The second task of this project is to develop a process for enhanced butyric acid production from glucose and xylose. The specific aims include: (1) developing a metabolically engineered C. tyrobutyricum strain; and (2) using the cells immobilized in a fibrous bed bioreactor for fermentation to achieve high butyrate yields (> 50%) and to produce butyrate at a high concentration (> 50 g/L) and high production rate (> 5 g/L/h). The accomplishments in this task are briefly summarized below.

Construction and Characterization of pta Gene Deleted Mutant of Clostridium tyrobutyricum for Enhanced Butyric Acid Fermentation

C. tyrobutyricum ATCC 25755 is an acidogenic bacterium, producing butyrate and acetate as its main fermentation products. To decrease acetate and increase butyrate production, integrational mutagenesis was used to disrupt the gene associated with the acetate formation pathway in C. tyrobutyricum. A non-replicative integrational plasmid containing phosphotransacetylase gene (pta) fragment cloned from C. tyrobutyricum by using degenerate primers and an erythromycin resistance cassette was constructed and introduced into C. tyrobutyricum by electroporation. Integration of the plasmid into the homologous region on the chromosome inactivated the target pta gene and produced the pta-deleted mutant (PPTA-Em), which was confirmed by Southern hybridization. Sodium dodecyl (lauryl) sulfate-polyacrylamide gel electrophoresis (SDS-PAGE) and two-dimensional protein electrophoresis results indicated that protein expressions were changed in the mutant. Enzyme activity assays using the cell lysate showed that the activities of PTA and AK in the mutant were reduced by more than 60 percent for PTA and 80 percent for AK. The mutant grew slower in batch fermentation with glucose as the substrate, but produced 15 percent more butyrate and 14 percent less acetate as compared to the wild type strain. Its butyrate productivity was approximately two-fold higher than the wild type strain. Moreover, the mutant showed much higher tolerance to butyrate inhibition and the final butyrate concentration was improved by 68 percent. Inactivation of the pta gene did not, however, completely eliminate acetate production in the fermentation, suggesting the existence of other enzymes (or pathways) also leading to acetate formation. This is the first reported genetic engineering study demonstrating the feasibility of using a gene inactivation technique to manipulate the acetic acid formation pathway in C. tyrobutyricum to improve butyric acid production from glucose.

Kinetics of Butyric Acid Fermentation of Glucose and Xylose by Clostridium tyrobutyricum Wild Type and Mutant

The kinetics of butyric acid fermentation by C. tyrobutyricum at pH 6.0 and 37°C were researched with the wild-type ATCC 25755 and its mutant PPTA-Em, which was obtained from integrational mutagenesis to inactivate the chromosomal pta gene, encoding phosphotransacetylase (PTA). The potential of using this mutant to improve butyric acid production from glucose and xylose was evaluated in both free and immobilized cell fermentations.
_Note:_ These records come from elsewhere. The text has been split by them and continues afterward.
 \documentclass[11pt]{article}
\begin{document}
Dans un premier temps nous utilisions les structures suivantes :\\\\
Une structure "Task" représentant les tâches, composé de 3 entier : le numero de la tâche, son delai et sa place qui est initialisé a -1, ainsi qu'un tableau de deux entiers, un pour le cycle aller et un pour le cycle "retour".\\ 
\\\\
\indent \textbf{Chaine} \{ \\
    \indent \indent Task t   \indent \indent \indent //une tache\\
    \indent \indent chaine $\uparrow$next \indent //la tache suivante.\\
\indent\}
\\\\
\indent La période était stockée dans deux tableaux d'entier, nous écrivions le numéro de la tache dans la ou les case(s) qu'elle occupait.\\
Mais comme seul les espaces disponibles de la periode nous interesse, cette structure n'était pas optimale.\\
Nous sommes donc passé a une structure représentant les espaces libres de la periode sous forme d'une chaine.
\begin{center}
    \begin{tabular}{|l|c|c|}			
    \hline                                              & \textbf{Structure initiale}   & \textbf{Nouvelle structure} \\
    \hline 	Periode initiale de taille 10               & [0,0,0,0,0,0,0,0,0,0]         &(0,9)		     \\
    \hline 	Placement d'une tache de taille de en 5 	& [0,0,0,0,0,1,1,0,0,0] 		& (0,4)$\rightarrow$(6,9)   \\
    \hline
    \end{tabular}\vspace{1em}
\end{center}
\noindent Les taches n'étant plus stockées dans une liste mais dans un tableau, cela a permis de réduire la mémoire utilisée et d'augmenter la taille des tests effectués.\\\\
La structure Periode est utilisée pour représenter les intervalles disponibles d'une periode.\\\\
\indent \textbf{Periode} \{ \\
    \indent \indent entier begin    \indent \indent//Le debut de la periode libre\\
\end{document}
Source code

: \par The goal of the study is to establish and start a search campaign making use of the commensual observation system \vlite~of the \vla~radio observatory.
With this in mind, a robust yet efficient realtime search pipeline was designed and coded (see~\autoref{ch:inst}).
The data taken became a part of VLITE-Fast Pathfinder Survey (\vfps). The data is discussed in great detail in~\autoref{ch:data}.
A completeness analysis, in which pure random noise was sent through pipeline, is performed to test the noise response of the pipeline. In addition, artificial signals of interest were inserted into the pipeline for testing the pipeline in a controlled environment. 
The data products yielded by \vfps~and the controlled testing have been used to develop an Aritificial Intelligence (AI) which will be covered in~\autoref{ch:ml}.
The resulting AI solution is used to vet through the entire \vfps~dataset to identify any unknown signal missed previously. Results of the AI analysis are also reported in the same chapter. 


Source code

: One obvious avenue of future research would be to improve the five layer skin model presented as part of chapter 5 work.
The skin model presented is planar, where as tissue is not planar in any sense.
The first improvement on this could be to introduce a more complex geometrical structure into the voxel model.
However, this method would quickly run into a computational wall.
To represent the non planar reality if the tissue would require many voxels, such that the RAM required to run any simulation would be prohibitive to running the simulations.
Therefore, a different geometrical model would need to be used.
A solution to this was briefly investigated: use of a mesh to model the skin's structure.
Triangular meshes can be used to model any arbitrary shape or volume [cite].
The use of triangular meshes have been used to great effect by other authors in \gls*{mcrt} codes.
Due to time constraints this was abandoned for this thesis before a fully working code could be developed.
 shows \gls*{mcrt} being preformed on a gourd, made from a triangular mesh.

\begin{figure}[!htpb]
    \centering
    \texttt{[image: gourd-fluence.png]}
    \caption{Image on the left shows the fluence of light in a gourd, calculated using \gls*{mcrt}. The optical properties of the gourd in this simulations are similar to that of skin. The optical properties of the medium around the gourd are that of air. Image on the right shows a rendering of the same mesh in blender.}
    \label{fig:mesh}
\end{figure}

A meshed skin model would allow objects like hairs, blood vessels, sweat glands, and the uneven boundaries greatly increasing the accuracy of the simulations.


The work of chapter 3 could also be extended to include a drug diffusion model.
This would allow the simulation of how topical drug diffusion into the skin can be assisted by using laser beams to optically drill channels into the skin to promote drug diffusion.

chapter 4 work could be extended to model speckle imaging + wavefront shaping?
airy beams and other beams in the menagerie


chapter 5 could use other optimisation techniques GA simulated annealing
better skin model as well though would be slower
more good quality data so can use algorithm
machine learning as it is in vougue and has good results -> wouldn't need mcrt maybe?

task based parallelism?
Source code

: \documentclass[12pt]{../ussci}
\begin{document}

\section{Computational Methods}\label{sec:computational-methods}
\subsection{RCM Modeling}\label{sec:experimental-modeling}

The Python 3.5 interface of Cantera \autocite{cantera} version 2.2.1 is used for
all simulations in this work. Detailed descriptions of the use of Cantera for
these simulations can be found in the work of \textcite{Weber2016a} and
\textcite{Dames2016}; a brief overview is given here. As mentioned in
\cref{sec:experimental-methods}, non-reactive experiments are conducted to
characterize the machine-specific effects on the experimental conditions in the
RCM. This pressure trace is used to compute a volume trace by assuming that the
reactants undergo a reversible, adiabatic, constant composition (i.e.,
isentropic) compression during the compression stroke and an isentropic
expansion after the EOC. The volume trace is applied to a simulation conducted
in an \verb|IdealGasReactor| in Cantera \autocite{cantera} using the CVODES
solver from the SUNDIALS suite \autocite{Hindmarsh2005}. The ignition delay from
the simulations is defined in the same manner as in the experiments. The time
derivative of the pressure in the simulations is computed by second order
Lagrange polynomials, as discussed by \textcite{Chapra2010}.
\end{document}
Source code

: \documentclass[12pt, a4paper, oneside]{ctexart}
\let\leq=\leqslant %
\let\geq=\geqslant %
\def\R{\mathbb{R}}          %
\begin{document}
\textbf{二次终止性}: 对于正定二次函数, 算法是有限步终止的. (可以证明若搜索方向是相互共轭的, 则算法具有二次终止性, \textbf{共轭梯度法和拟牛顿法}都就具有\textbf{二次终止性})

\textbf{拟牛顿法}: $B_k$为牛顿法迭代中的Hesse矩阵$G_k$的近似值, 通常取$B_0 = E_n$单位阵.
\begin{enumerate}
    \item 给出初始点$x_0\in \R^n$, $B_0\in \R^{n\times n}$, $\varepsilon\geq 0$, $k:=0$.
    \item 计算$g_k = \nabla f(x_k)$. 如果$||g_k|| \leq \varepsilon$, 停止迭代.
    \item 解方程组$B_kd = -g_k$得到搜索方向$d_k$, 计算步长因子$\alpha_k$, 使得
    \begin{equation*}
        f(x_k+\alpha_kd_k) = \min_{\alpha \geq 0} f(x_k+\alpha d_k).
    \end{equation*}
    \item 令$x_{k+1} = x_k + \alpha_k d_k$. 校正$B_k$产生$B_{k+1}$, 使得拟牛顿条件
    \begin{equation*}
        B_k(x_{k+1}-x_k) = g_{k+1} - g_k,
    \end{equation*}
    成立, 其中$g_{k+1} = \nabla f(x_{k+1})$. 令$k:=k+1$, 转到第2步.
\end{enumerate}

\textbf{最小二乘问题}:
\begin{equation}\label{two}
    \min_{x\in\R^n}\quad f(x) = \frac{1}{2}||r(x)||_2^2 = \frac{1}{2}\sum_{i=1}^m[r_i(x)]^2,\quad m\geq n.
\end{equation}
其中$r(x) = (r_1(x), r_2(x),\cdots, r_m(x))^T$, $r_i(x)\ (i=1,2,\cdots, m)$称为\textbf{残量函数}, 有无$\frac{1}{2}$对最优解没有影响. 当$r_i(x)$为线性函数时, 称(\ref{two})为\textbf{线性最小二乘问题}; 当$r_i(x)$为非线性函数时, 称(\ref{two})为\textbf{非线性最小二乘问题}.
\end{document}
The results are summarized in Tables 1 and 2. Compared to the wild type, in freecell fermentations PPTA-Em produced 15 percent more butyrate (0.38 g/g versus 0.33 g/g) from both glucose and xylose, at much higher concentrations (37.2 g/L versus 22.9 g/L from glucose and 33.5 g/L versus 19.4 g/L from xylose). The increased butyrate production in the mutant can be attributed to the reduced acetate production as well as reduced specific growth rate. The acetate yield in the mutant was reduced by 13.5 percent (0.058 g/g versus 0.067 g/g) and 32 percent (0.045 g/g versus 0.066 g/g) from glucose and xylose, respectively. The mutant’s specific growth rate was reduced by 36 percent (0.137 hr-1 versus 0.214 hr-1) on glucose and 26 percent (0.086 hr-1 versus 0.116 hr-1) on xylose. A FBB was used to immobilize PPTA-Em mutant cells and further improve butyric acid production. The final butyric acid concentrations in fed-batch fermentations reached 49.9 g/L from glucose and 51.6 g/L from xylose, with the butyrate yield increased to 0.44 g/g glucose and 0.45 g/g xylose. As evidenced by the greatly increased butyrate/acetate ratio in the final product profile, it is concluded that the mutant’s metabolic pathway has been shifted to favor butyrate production due to the knock-out of the pta gene even though acetate production remains at a significant level. The observed metabolic shift is corroborated by the changed protein expression patterns as seen in two-dimensional protein electrophoresis and SDS-PAGE.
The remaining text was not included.